Quick question. So you’re saying use bigserial for PK (instead of uuid) and have another column where I set a uuid in case of application level identifier.

But wouldn’t that require a index on it if it’s going to be an identifier that’s used to query?

VWWHFSfQ · on June 12, 2024

Yes but you only have a single index containing the UUIDs instead of duplicated everywhere that is using it as a foreign key relation. Those indexes quickly become explosive in relations like e.g. m2m tables.

londons_explore · on June 12, 2024

UUID's are for when an auto-incrementing ID can't be used, usually due to scale (if you will be inserting millions of records per second from millions of clients).

However, postgres isn't suited to such scale (something like spanner IS).

Therefore, you probably shouldn't be using UUID's with postgres.

The other reason for UUID's is because the system is badly architected and , for example, the client gets to choose their own ID which are written into a DB. Such systems generally are best avoided.

bruce511 · on June 12, 2024

Also think about systems that are "beyond one database". Like data that lives in multiple places at the same time (on phone local storage, in database, consolidated and syncd either other databases etc.)

In other words once you move beyond '1 sql database' they become important.

(I'm not downvoting you, just disagreeing with you.)

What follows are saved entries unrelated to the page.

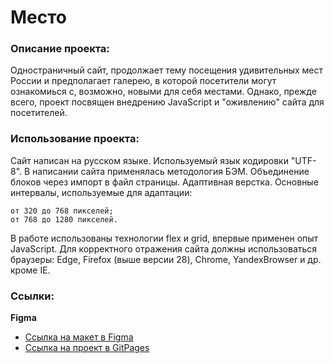 # Место

### Описание проекта:

Одностраничный сайт, продолжает тему посещения удивительных мест России и предполагает галерею, в которой посетители могут ознакомиься с, возможно, новыми для себя местами.
Однако, прежде всего, проект посвящен внедрению JavaScript и "оживлению" сайта для посетителей.


### Использование проекта:

Сайт написан на русском языке. Используемый язык кодировки "UTF-8".
В написании сайта применялась методология БЭМ. Объединение блоков через импорт в файл страницы. 
Адаптивная верстка. Основные интервалы, используемые для адаптации:

    от 320 до 768 пикселей;
    от 768 до 1280 пикселей.
В работе использованы технологии flex и grid, впервые применен опыт JavaScript. 
Для корректного отражения сайта должны использоваться браузеры: Edge, Firefox (выше версии 28), Chrome, YandexBrowser и др. кроме IE.


### Ссылки:
**Figma**

* [Ссылка на макет в Figma](https://www.figma.com/file/2cn9N9jSkmxD84oJik7xL7/JavaScript.-Sprint-4?node-id=0%3A1)
* [Ссылка на проект в GitPages](https://telassu.github.io/mesto/)
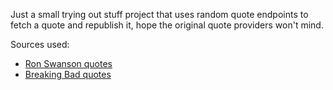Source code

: Just a small trying out stuff project that uses random quote endpoints to fetch
a quote and republish it, hope the original quote providers won't mind.

Sources used:
- [Ron Swanson quotes](link:https://github.com/jamesseanwright/ron-swanson-quotes)
- [Breaking Bad quotes](link:https://github.com/shevabam/breaking-bad-quotes)


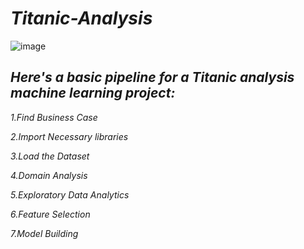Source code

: # *Titanic-Analysis*
![image](https://github.com/Tanwar-12/Titanic-Analysis-/assets/110081008/3c21bd95-d573-4705-8a8a-56b40348656a)
## *Here's a basic pipeline for a Titanic analysis machine learning project:*

*1.Find Business Case*

*2.Import Necessary libraries*

*3.Load the Dataset*

*4.Domain Analysis*

*5.Exploratory Data Analytics*

*6.Feature Selection*

*7.Model Building*

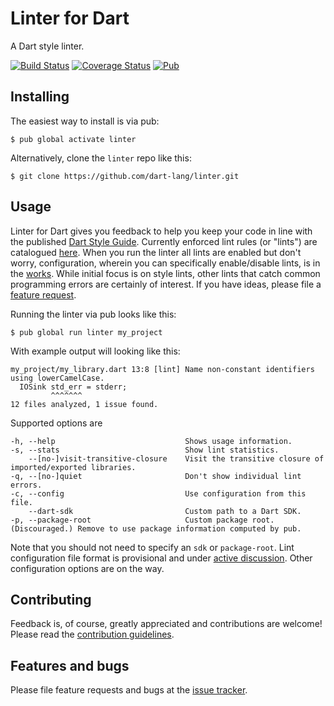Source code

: # Linter for Dart

A Dart style linter.

[![Build Status](https://travis-ci.org/dart-lang/linter.svg)](https://travis-ci.org/dart-lang/linter)
[![Coverage Status](https://coveralls.io/repos/dart-lang/linter/badge.svg)](https://coveralls.io/r/dart-lang/linter)
[![Pub](https://img.shields.io/pub/v/linter.svg)]()

## Installing

The easiest way to install is via pub:

    $ pub global activate linter

Alternatively, clone the `linter` repo like this:

    $ git clone https://github.com/dart-lang/linter.git

## Usage

Linter for Dart gives you feedback to help you keep your code in line with the published [Dart Style Guide](https://www.dartlang.org/articles/style-guide/). Currently enforced lint rules (or "lints") are catalogued [here](http://dart-lang.github.io/linter/lints/).  When you run the linter all lints are enabled but don't worry, configuration, wherein you can specifically enable/disable lints, is in the [works](https://github.com/dart-lang/linter/issues/7).  While initial focus is on style lints, other lints that catch common programming errors are certainly of interest.  If you have ideas, please file a [feature request][tracker].

Running the linter via pub looks like this:

    $ pub global run linter my_project

With example output will looking like this:

    my_project/my_library.dart 13:8 [lint] Name non-constant identifiers using lowerCamelCase.
      IOSink std_err = stderr;
             ^^^^^^^
    12 files analyzed, 1 issue found.

Supported options are

    -h, --help                             Shows usage information.
    -s, --stats                            Show lint statistics.
        --[no-]visit-transitive-closure    Visit the transitive closure of imported/exported libraries.
    -q, --[no-]quiet                       Don't show individual lint errors.
    -c, --config                           Use configuration from this file.
        --dart-sdk                         Custom path to a Dart SDK.
    -p, --package-root                     Custom package root. (Discouraged.) Remove to use package information computed by pub.

Note that you should not need to specify an `sdk` or `package-root`. Lint configuration file format is provisional and under [active discussion](https://github.com/dart-lang/linter/issues/41). Other configuration options are on the way.  


## Contributing

Feedback is, of course, greatly appreciated and contributions are welcome! Please read the
[contribution guidelines](CONTRIBUTING.md).

## Features and bugs

Please file feature requests and bugs at the [issue tracker][tracker].

[tracker]: https://github.com/dart-lang/linter/issues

deathanatos · on June 12, 2024

I've used auto-incrementing integers across multiple systems.

There was one system responsible for allocating the integers (what should have been a relational database that held our user accounts & their metadata); once that write was committed¹’² then other systems (e.g., one that kept bulk/frequent per-user metrics (lots of data), but which could shard it better) used it.

I think I'd opt for UUIDs today (the size difference is minimal, and they distribute more naturally if you shard on them), but integers are doable in this manner too.

¹which … this is its own battle. It turned out later our database was less than good here. ("So call me, maybe.")

²you need a lock here. That could matter. But "user creation" is not a frequent enough event for lock contention to matter. We only did this for user IDs.

djbusby · on June 12, 2024

This is why I asked at the start of the thread. We *need* 128bit numbers to make the uniqueness work across loads of systems (like a distributed/federated type thing)

hot_gril · on June 13, 2024

Maybe, but they don't need to be the PKs. And you only need some 128bit number at all if you want one generator not to be able to guess the others' numbers, like if clients are generating them.

bruce511 · on June 13, 2024

Are you mixing up primary key with clustered key?

Primary Key serves to uniquely identify the row. This is used to reference the tow in other tables. (So the Invoice table contains the Primary Key value for the customer.)

The Clustered key describes the physical sort order on the disk. Clustering on your most common search improves performance for that search. Searching on other criteria becomes equally slow.

So, it's really common to search through invoices by date. So a date key is ideal for a clustered index on that table. Looking up all invoices for a date range is faster than all invoices by, say, customer.

Clustering the customer or employee table by date though isn't great, I don't want to often see my employees on take-on order.

We teach Primary Keys at Uni, but in my era anyway they didn't put the same emphasis on selecting a correct clustered key. So I feel like people tend to assume the Primary Key is also the clustered key.

hot_gril · on June 13, 2024

I'm used to Postgres, which doesn't have clustered key. If this is MySQL and you're using a clustered key, pkey is still how you'd identify rows in foreign keys etc, so I think the same advice of bigserial pkey applies.

We learned using natural pkeys in college, which in practice burned me enough that I'll never do it anymore. I just set some uniqueness constraints.

hot_gril · on June 13, 2024

Even in these situations, you probably want bigserial PKs on the shards. I think Citus does this by starting each shard's sequence at a different value.